La tercera jornada de la fase de grupos del Mundial arranca con Inglaterra atascada, Escocia al borde de una gesta histórica y Portugal subida de nuevo al tren de Cristiano Ronaldo. El torneo acelera. Algunos ya miran a octavos. Otros, sencillamente, intentan no caerse.

Inglaterra, entre el enfado y el “segundo partido de fiebre”

El 0-0 de Inglaterra ante Ghana dejó un sabor agrio. No hubo goles, no hubo clasificación matemática para los octavos y sí un murmullo creciente sobre si la selección de Thomas Tuchel se ha enfriado demasiado pronto.

En medio del ruido, Jude Bellingham puso el tono de vestuario. El mejor del partido habló de “segundo partido de fiebre”, recordando que es ya el cuarto empate consecutivo de Inglaterra en el segundo encuentro de un gran torneo desde la Eurocopa 2020. Para él, toca “aguantar el chaparrón” y aprender. Nada de dramatizar antes de tiempo.

El foco se mueve ahora al sábado, frente a Panamá. Es el momento del reseteo: recuperar sensaciones, cerrar el liderato del Grupo L y dejar atrás un duelo ante Ghana que abrió más debates de los que cerró.

Kane no se esconde: “No me voy a machacar por un fallo”

En el centro de casi todos esos debates aparece, inevitablemente, Harry Kane. El capitán falló la ocasión del partido en Boston, un disparo a bocajarro desde siete metros que normalmente acaba en la red. Esta vez, voló por encima del larguero.

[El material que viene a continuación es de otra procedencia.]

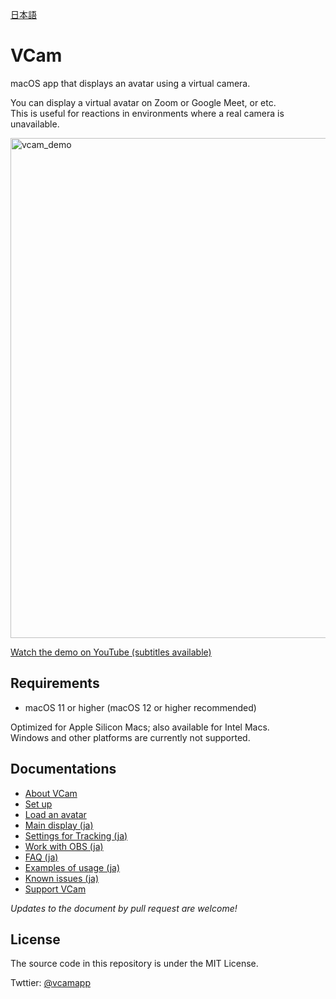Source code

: [日本語](README.ja.md)

# VCam
macOS app that displays an avatar using a virtual camera.

You can display a virtual avatar on Zoom or Google Meet, or etc.  
This is useful for reactions in environments where a real camera is unavailable.

<img width="800px" alt="vcam_demo" src="https://user-images.githubusercontent.com/8188636/163387105-9bda6ab0-c176-406e-b1bc-6a6bcc31350c.png">


[Watch the demo on YouTube (subtitles available)](https://www.youtube.com/watch?v=G0wMHRL8dh4&list=PLaR2G7EgeMDXgm84LNC47rS5Isk262JIz)

## Requirements
- macOS 11 or higher (macOS 12 or higher recommended)

Optimized for Apple Silicon Macs; also available for Intel Macs.  
Windows and other platforms are currently not supported.

## Documentations
- [About VCam](https://www.patreon.com/posts/64958026)
- [Set up](manual/en/setup.md)
- [Load an avatar](manual/en/model.md)
- [Main display (ja)](manual/ja/main.md)
- [Settings for Tracking (ja)](manual/ja/tracking.md)
- [Work with OBS (ja)](manual/ja/OBS.md)
- [FAQ (ja)](FAQ.md)
- [Examples of usage (ja)](manual/ja/example.md)
- [Known issues (ja)](manual/ja/issue.md)
- [Support VCam](manual/en/tip.md)

*Updates to the document by pull request are welcome!*

## License
The source code in this repository is under the MIT License.

Twttier: [@vcamapp](https://twitter.com/vcamapp)

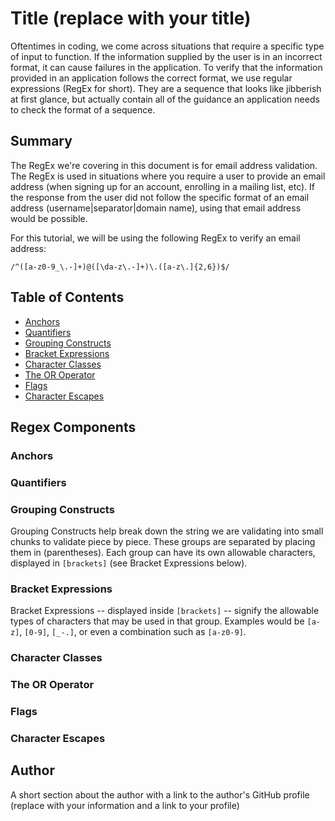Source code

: # Title (replace with your title)

Oftentimes in coding, we come across situations that require a specific type of input to function. If the information supplied by the user is in an incorrect format, it can cause failures in the application. To verify that the information provided in an application follows the correct format, we use regular expressions (RegEx for short). They are a sequence that looks like jibberish at first glance, but actually contain all of the guidance an application needs to check the format of a sequence.

## Summary

The RegEx we're covering in this document is for email address validation. The RegEx is used in situations where you require a user to provide an email address (when signing up for an account, enrolling in a mailing list, etc). If the response from the user did not follow the specific format of an email address (username|separator|domain name), using that email address would be possible.

For this tutorial, we will be using the following RegEx to verify an email address:

`/^([a-z0-9_\.-]+)@([\da-z\.-]+)\.([a-z\.]{2,6})$/`

## Table of Contents

- [Anchors](#anchors)
- [Quantifiers](#quantifiers)
- [Grouping Constructs](#grouping-constructs)
- [Bracket Expressions](#bracket-expressions)
- [Character Classes](#character-classes)
- [The OR Operator](#the-or-operator)
- [Flags](#flags)
- [Character Escapes](#character-escapes)

## Regex Components

### Anchors

### Quantifiers

### Grouping Constructs

Grouping Constructs help break down the string we are validating into small chunks to validate piece by piece. These groups are separated by placing them in (parentheses). Each group can have its own allowable characters, displayed in `[brackets]` (see Bracket Expressions below).

### Bracket Expressions

Bracket Expressions -- displayed inside `[brackets]` -- signify the allowable types of characters that may be used in that group. Examples would be `[a-z]`, `[0-9]`, `[_-.]`, or even a combination such as `[a-z0-9]`.

### Character Classes

### The OR Operator

### Flags

### Character Escapes

## Author

A short section about the author with a link to the author's GitHub profile (replace with your information and a link to your profile)
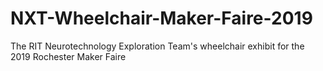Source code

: # NXT-Wheelchair-Maker-Faire-2019
The RIT Neurotechnology Exploration Team's wheelchair exhibit for the 2019 Rochester Maker Faire
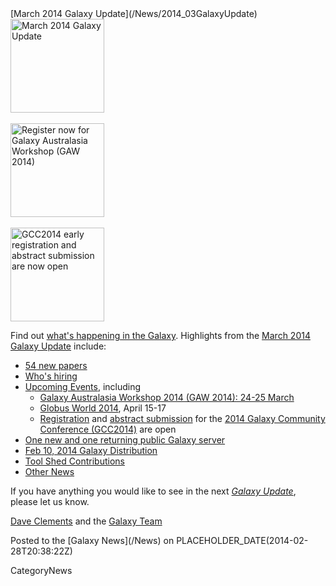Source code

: <div class='newsItemHeader'>[March 2014 Galaxy Update](/News/2014_03GalaxyUpdate)</div>

<div class='right'>
<a href='/GalaxyUpdates/2014_03'><img src='/Images/Logos/GalaxyUpdate200.png' alt='March 2014 Galaxy Update' width=150 /></a>
<br /><br />
<a href='/GalaxyUpdates/2014_03#galaxy-australasia-workshop-2014-24-25-march'><img src='/Images/Logos/GAW2014-200.png' alt='Register now for Galaxy Australasia Workshop (GAW 2014)' width="150" /></a><br /><br />
<a href='/GalaxyUpdates/2014_03#gcc2014-june-30---july-2-baltimore'><img src='/Images/Logos/GCC2014LogoWide200.png' alt='GCC2014 early registration and abstract submission are now open' width="150" /></a>
</div>

Find out [what's happening in the Galaxy](/GalaxyUpdates/2014_03).  Highlights from the [March 2014 Galaxy Update](/GalaxyUpdates/2014_03) include: 

* [54 new papers](/GalaxyUpdates/2014_03#new-papers)
* [Who's hiring](/GalaxyUpdates/2014_03#whos-hiring)
* [Upcoming Events](/GalaxyUpdates/2014_03#events), including
  * [Galaxy Australasia Workshop 2014 (GAW 2014): 24-25 March](/GalaxyUpdates/2014_03#galaxy-australasia-workshop-2014-24-25-march)
  * [Globus World 2014](/GalaxyUpdates/2014_03#globus-world-2014), April 15-17
  * [Registration](/GalaxyUpdates/2014_03#registration-is-open) and [abstract submission](/GalaxyUpdates/2014_03#abstract-submission-is-open) for the [2014 Galaxy Community Conference (GCC2014)](/GalaxyUpdates/2014_03#gcc2014-june-30---july-2-baltimore) are open
* [One new and one returning public Galaxy server](/GalaxyUpdates/2014_03#new-public-servers)
* [Feb 10, 2014 Galaxy Distribution](/GalaxyUpdates/2014_03#galaxy-distributions)
* [Tool Shed Contributions](/GalaxyUpdates/2014_03#toolshed-contributions) 
* [Other News](/GalaxyUpdates/2014_03#other-news)

If you have anything you would like to see in the next *[Galaxy Update](/GalaxyUpdates)*, please let us know.

[Dave Clements](/DaveClements) and the [Galaxy Team](/GalaxyTeam)

<div class='newsItemFooter'>Posted to the [Galaxy News](/News) on PLACEHOLDER_DATE(2014-02-28T20:38:22Z) </div>

CategoryNews
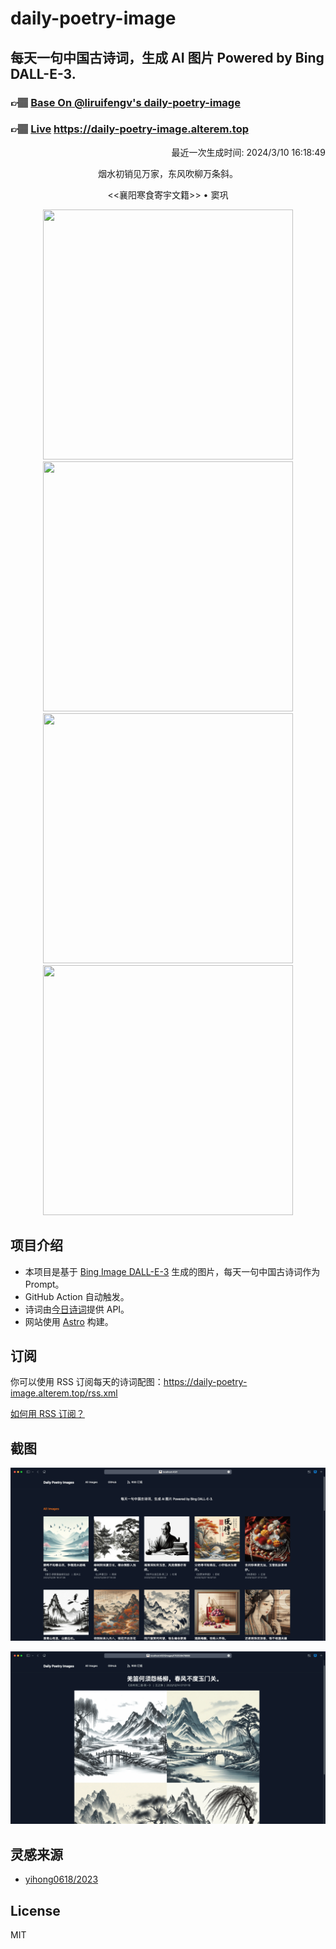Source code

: 
# daily-poetry-image

## 每天一句中国古诗词，生成 AI 图片 Powered by Bing DALL-E-3.

### 👉🏽 [Base On @liruifengv's daily-poetry-image](https://github.com/liruifengv/daily-poetry-image)

### 👉🏽 [Live](https://daily-poetry-image.alterem.top/) https://daily-poetry-image.alterem.top

<p align="right">
  最近一次生成时间: 2024/3/10 16:18:49
</p>
<p align="center">
烟水初销见万家，东风吹柳万条斜。
</p>
<p align="center">
<<襄阳寒食寄宇文籍>> • 窦巩
</p>
<p align="center">
<img src="https://tse1.mm.bing.net/th/id/OIG4.tO7ykw9cx4wfWASXsA2z" height="400" width="400" />
<img src="https://tse2.mm.bing.net/th/id/OIG4.KkVeDIvGH5WAz6ctiLYQ" height="400" width="400" />
<img src="https://tse4.mm.bing.net/th/id/OIG4.I61Ct035dJhsLplKWIRa" height="400" width="400" />
<img src="https://tse3.mm.bing.net/th/id/OIG4.pSM.kJusHwBko8dzLCPr" height="400" width="400" />
</p>

## 项目介绍

-   本项目是基于 [Bing Image DALL-E-3](https://www.bing.com/images/create) 生成的图片，每天一句中国古诗词作为 Prompt。
-   GitHub Action 自动触发。
-   诗词由[今日诗词](https://www.jinrishici.com/)提供 API。
-   网站使用 [Astro](https://astro.build) 构建。

## 订阅

你可以使用 RSS 订阅每天的诗词配图：https://daily-poetry-image.alterem.top/rss.xml

[如何用 RSS 订阅？](https://zhuanlan.zhihu.com/p/55026716)

## 截图

![图片列表](./screenshots/Snipaste_2023-12-28_21-00-26.png)

![图片详情](./screenshots/Snipaste_2023-12-28_21-00-53.png)

## 灵感来源

-   [yihong0618/2023](https://github.com/yihong0618/2023)

## License

MIT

Lejos de hundirse, el delantero del Bayern Munich se mostró frío tras el encuentro. Asumió el error, pero lo encuadró en la vida normal de un ‘9’: “Nueve de cada diez veces marco esa ocasión”, admitió, convencido de que la próxima entrará. No siente que Inglaterra dependa en exceso de él. Y no es el único que lo defiende.

Eberechi Eze, uno de los centrocampistas que mejor leyó el duelo ante Ghana, insistió en que el plan no cambia: el punto deja prácticamente encarrilado el pase a dieciseisavos, y la misión es rematar el trabajo ante Panamá. Para él, el grupo mantiene la misma mentalidad: no subirse demasiado a la ola tras una victoria, no hundirse tras un empate gris.

Polémica mundial: la protesta de Paraguay y el “caso Bellingham”

Mientras Inglaterra digiere el empate, una imagen del partido ha abierto un frente inesperado. Bellingham apareció en televisión tapándose la boca con la mano mientras hablaba con Jordan Ayew. Nada violento, nada tenso. Pero suficiente para encender la mecha.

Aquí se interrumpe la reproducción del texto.